In the material below, identify each line bearing the word "system". Reproduce those lines.
-------
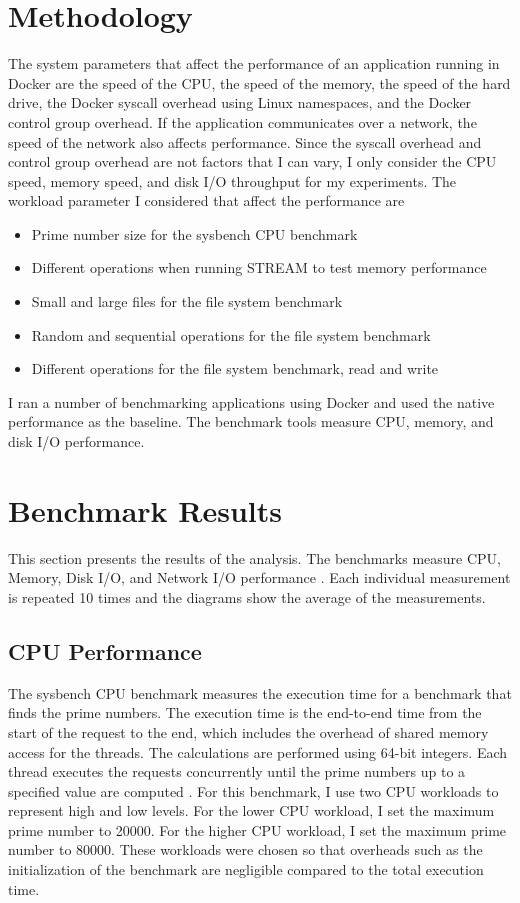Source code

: \documentclass[11pt]{article}
\begin{document}
\section{Methodology}
The system parameters that affect the performance of an application running in Docker are the speed of the CPU, the speed of the memory, the speed of the hard drive, the Docker syscall overhead using Linux namespaces, and the Docker control group overhead. If the application communicates over a network, the speed of the network also affects performance. Since the syscall overhead and control group overhead are not factors that I can vary, I only consider the CPU speed, memory speed, and disk I/O throughput for my experiments. The workload parameter I considered that affect the performance are 
\begin{itemize}
\item Prime number size for the sysbench CPU benchmark
\item Different operations when running STREAM to test memory performance
\item Small and large files for the file system benchmark
\item Random and sequential operations for the file system benchmark
\item Different operations for the file system benchmark, read and write
\end{itemize}
I ran a number of benchmarking applications using Docker and used the native performance as the baseline. The benchmark tools measure CPU, memory, and disk I/O performance. 

\section{Benchmark Results}
This section presents the results of the analysis. The benchmarks measure CPU, Memory, Disk I/O, and Network I/O performance \cite{bukh}. Each individual measurement is repeated 10 
times and the diagrams show the average of the measurements. 

\subsection{CPU Performance}
The sysbench CPU benchmark measures the execution time for a benchmark that finds the prime numbers. The execution time is the end-to-end time from the start of the request to the end, which includes the overhead of shared memory access for the threads. The calculations are performed using 64-bit integers. Each thread executes the requests concurrently until the prime numbers up to a specified value are computed \cite{kopytov}. For this benchmark, I use two CPU workloads to represent high and low levels. For the lower CPU workload, I set the maximum prime number to 20000. For the higher CPU workload, I set the maximum prime number to 80000. These workloads were chosen so that overheads such as the initialization of the benchmark are negligible compared to the total execution time. 
\end{document}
-------
- OUTPUT FOR THIS EXERCISE
The system parameters that affect the performance of an application running in Docker are the speed of the CPU, the speed of the memory, the speed of the hard drive, the Docker syscall overhead using Linux namespaces, and the Docker control group overhead. If the application communicates over a network, the speed of the network also affects performance. Since the syscall overhead and control group overhead are not factors that I can vary, I only consider the CPU speed, memory speed, and disk I/O throughput for my experiments. The workload parameter I considered that affect the performance are 
\item Small and large files for the file system benchmark
\item Random and sequential operations for the file system benchmark
\item Different operations for the file system benchmark, read and write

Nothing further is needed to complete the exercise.